“Permit me, Dr. Reasono,” I interrupted, “to inquire if, by this classification, you intend to convey more than may be understood by the accidental arrangement of your examples?”
“Purely the latter, I do assure you, Sir John.”
“And do you admit the great distinctions of animal and vegetable natures?”
“Our academies are divided on this point. One school contends that all living nature is to be embraced in a great comprehensive genus, while another admits of the distinctions you have named. I am of the latter opinion, inclining to the belief that nature herself has drawn the line between the two classes, by bestowing on one the double gift of the moral and physical nature, and by withdrawing the former from the other. The existence of the moral nature is denoted by the presence of the will. The academy of Leaphigh has made an elaborate classification of all the known animals, of which the sponge is at the bottom of the list, and the monikin at the top!”
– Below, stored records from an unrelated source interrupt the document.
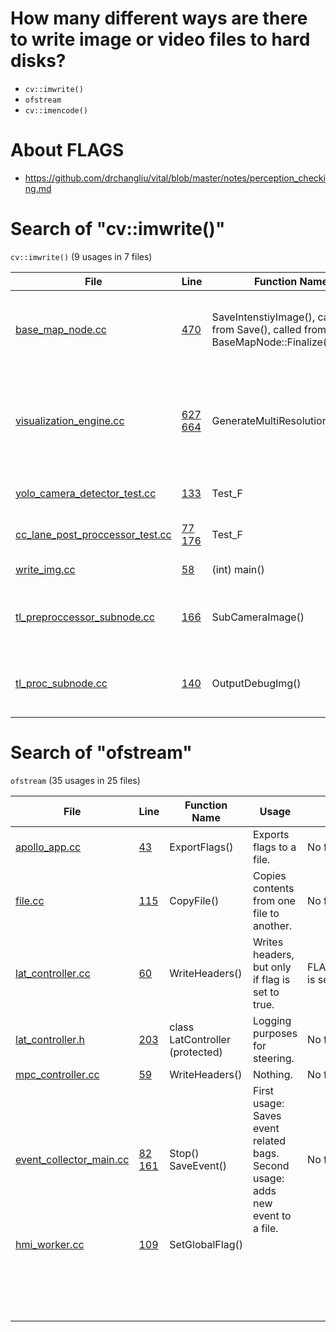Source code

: # How many different ways are there to write image or video files to hard disks?

* `cv::imwrite()`
* `ofstream`
* `cv::imencode()`

# About FLAGS

* https://github.com/drchangliu/vital/blob/master/notes/perception_checking.md
 
 # Search of "cv::imwrite()" #
 
 `cv::imwrite()` (9 usages in 7 files) 
 
 
| File    | Line | Function Name | Usage | Flags Involved |
| ----------- | ----------- |----------- |----------- |----------- |
| [base_map_node.cc](https://github.com/ApolloAuto/apollo/blob/r3.0.0/modules/localization/msf/local_map/base_map/base_map_node.cc)      | [470](https://github.com/ApolloAuto/apollo/blob/r3.0.0/modules/localization/msf/local_map/base_map/base_map_node.cc#L470)       | SaveIntenstiyImage(), called from Save(), called from BaseMapNode::Finalize() | Saves/resizes a map image (only if flag is set to be true; false by default).| is_changed_, set to false in Init(), Line 53 |
| [visualization_engine.cc](https://github.com/ApolloAuto/apollo/blob/r3.0.0/modules/localization/msf/local_tool/local_visualization/engine/visualization_engine.cc)      |[627](https://github.com/ApolloAuto/apollo/blob/r3.0.0/modules/localization/msf/local_tool/local_visualization/engine/visualization_engine.cc#L627) [664](https://github.com/ApolloAuto/apollo/blob/r3.0.0/modules/localization/msf/local_tool/local_visualization/engine/visualization_engine.cc#L664)| GenerateMultiResolutionImages() | Copies images. | First usage has no flags and is used upon initialization of the VisualizationEngine. Second usage is controlled by a local variable called "flag" and is true if a path exists. |
| [yolo_camera_detector_test.cc](https://github.com/ApolloAuto/apollo/blob/r3.0.0/modules/perception/obstacle/camera/detector/yolo_camera_detector/yolo_camera_detector_test.cc) | [133](https://github.com/ApolloAuto/apollo/blob/r3.0.0/modules/perception/obstacle/camera/detector/yolo_camera_detector/yolo_camera_detector_test.cc#L133)| Test_F | Testing- not part of the final program. | N/A |
| [cc_lane_post_proccessor_test.cc](https://github.com/ApolloAuto/apollo/blob/r3.0.0/modules/perception/obstacle/camera/lane_post_process/cc_lane_post_processor/cc_lane_post_processor_test.cc) | [77](https://github.com/ApolloAuto/apollo/blob/r3.0.0/modules/perception/obstacle/camera/lane_post_process/cc_lane_post_processor/cc_lane_post_processor_test.cc#L77) [176](https://github.com/ApolloAuto/apollo/blob/r3.0.0/modules/perception/obstacle/camera/lane_post_process/cc_lane_post_processor/cc_lane_post_processor_test.cc#L176) | Test_F | Testing- not part of the final program. | N/A |
| [write_img.cc](https://github.com/ApolloAuto/apollo/blob/r3.0.0/modules/perception/obstacle/lidar/segmentation/cnnseg/write_img.cc) | [58](https://github.com/ApolloAuto/apollo/blob/r3.0.0/modules/perception/obstacle/lidar/segmentation/cnnseg/write_img.cc#L58)| (int) main() | Saves LiDAR images. | No flags. |
| [tl_preproccessor_subnode.cc](https://github.com/ApolloAuto/apollo/blob/r3.0.0/modules/perception/traffic_light/onboard/tl_preprocessor_subnode.cc) | [166](https://github.com/ApolloAuto/apollo/blob/r3.0.0/modules/perception/traffic_light/onboard/tl_preprocessor_subnode.cc#L166)| SubCameraImage() | Saves image (only if flag is set to be true). | FLAGS_output_raw_img is set to false when initialized in [perception_gflags.cc](https://github.com/ApolloAuto/apollo/blob/r3.0.0/modules/perception/common/perception_gflags.cc#L95), line 95. |
| [tl_proc_subnode.cc](https://github.com/ApolloAuto/apollo/blob/r3.0.0/modules/perception/traffic_light/onboard/tl_proc_subnode.cc) | [140](https://github.com/ApolloAuto/apollo/blob/r3.0.0/modules/perception/traffic_light/onboard/tl_proc_subnode.cc#L140) | OutputDebugImg() | Saves image (only if flag is set to be true). | FLAGS_output_debug_img is set to false when initialized in [perception_gflags.cc](https://github.com/ApolloAuto/apollo/blob/r3.0.0/modules/perception/common/perception_gflags.cc#L96), line 96. |


# Search of "ofstream" #
 
 `ofstream` (35 usages in 25 files) 
 
 
| File     | Line | Function Name | Usage | Flags Involved |
| ----------- | ----------- |----------- |----------- |----------- |
| [apollo_app.cc](https://github.com/ApolloAuto/apollo/blob/r3.0.0/modules/common/apollo_app.cc) | [43](https://github.com/ApolloAuto/apollo/blob/r3.0.0/modules/common/apollo_app.cc#L43) | ExportFlags() | Exports flags to a file. | No flags. |
| [file.cc](https://github.com/ApolloAuto/apollo/blob/r3.0.0/modules/common/util/file.cc) | [115](https://github.com/ApolloAuto/apollo/blob/r3.0.0/modules/common/util/file.cc#L115) | CopyFile() | Copies contents from one file to another. | No flags. |
| [lat_controller.cc](https://github.com/ApolloAuto/apollo/blob/r3.0.0/modules/control/controller/lat_controller.cc) | [60](https://github.com/ApolloAuto/apollo/blob/r3.0.0/modules/control/controller/lat_controller.cc#L60) | WriteHeaders() | Writes headers, but only if flag is set to true. | FLAGS_enable_csv_debug is set to false by default. |
| [lat_controller.h](https://github.com/ApolloAuto/apollo/blob/r3.0.0/modules/control/controller/lat_controller.h) | [203](https://github.com/ApolloAuto/apollo/blob/r3.0.0/modules/control/controller/lat_controller.h#L203) | class LatController (protected) | Logging purposes for steering. | No flags. |
| [mpc_controller.cc](https://github.com/ApolloAuto/apollo/blob/r3.0.0/modules/control/controller/mpc_controller.cc) | [59](https://github.com/ApolloAuto/apollo/blob/r3.0.0/modules/control/controller/mpc_controller.cc#L59) | WriteHeaders() | Nothing. | No flags. |
| [event_collector_main.cc](https://github.com/ApolloAuto/apollo/blob/r3.0.0/modules/data/tools/event_collector_main.cc) | [82](https://github.com/ApolloAuto/apollo/blob/r3.0.0/modules/data/tools/event_collector_main.cc#L82) [161](https://github.com/ApolloAuto/apollo/blob/r3.0.0/modules/data/tools/event_collector_main.cc#L161)| Stop()     SaveEvent() | First usage: Saves event related bags. Second usage: adds new event to a file. | No flags. |
| [hmi_worker.cc](https://github.com/ApolloAuto/apollo/blob/r3.0.0/modules/dreamview/backend/hmi/hmi_worker.cc) | [109](https://github.com/ApolloAuto/apollo/blob/r3.0.0/modules/dreamview/backend/hmi/hmi_worker.cc#L109) | SetGlobalFlag() | | |
| []() | []() | | | |
| []() | []() | | | |
| []() | []() | | | |
| []() | []() | | | |
| []() | []() | | | |
| []() | []() | | | |
| []() | []() | | | |
| []() | []() | | | |
| []() | []() | | | |
| []() | []() | | | |
| []() | []() | | | |
| []() | []() | | | |
| []() | []() | | | |
| []() | []() | | | |
| []() | []() | | | |
| []() | []() | | | |
| []() | []() | | | |
| []() | []() | | | |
“Sponges are commonly uppermost,” growled Noah.
“Sir,” said I, with a disagreeable rising at the throat, “am I to understand that your savans account man an animal in a middle state between a sponge and a monkey?”
“Really, Sir John, this warmth is quite unsuited to philosophical discussion—if you continue to indulge in it, I shall find myself compelled to postpone the lecture.”
At this rebuke I made a successful effort to restrain myself, although my esprit de corps nearly choked me. Intimating, as well as I could, a change of purpose, Dr. Reasono, who had stood suspended over his table with an air of doubt, waved his tail, and proceeded:—
“Sponges, oysters, crabs, sturgeons, clams, toads, snakes, lizards, skunks, opossums, ant-eaters, baboons, negroes, wood-chucks, lions, Esquimaux, sloths, hogs, Hottentots, ourang-outangs, men and monikins, are, beyond a question, all animals. The only disputed point among us is, whether they are all of the same genus, forming varieties or species, or whether they are to be divided into the three great families of the improvables, the unimprovables, and the retrogressives. They who maintain that we form but one great family, reason by certain conspicuous analogies, that serve as so many links to unite the great chain of the animal world. Taking man as a centre, for instance, they show that this creature possesses, in common with every other creature, some observable property. Thus, man is, in one particular, like a sponge; in another, he is like an oyster; a hog is like a man; the skunk has one peculiarity of a man; the ourang-outang another; the sloth another—”
“King!”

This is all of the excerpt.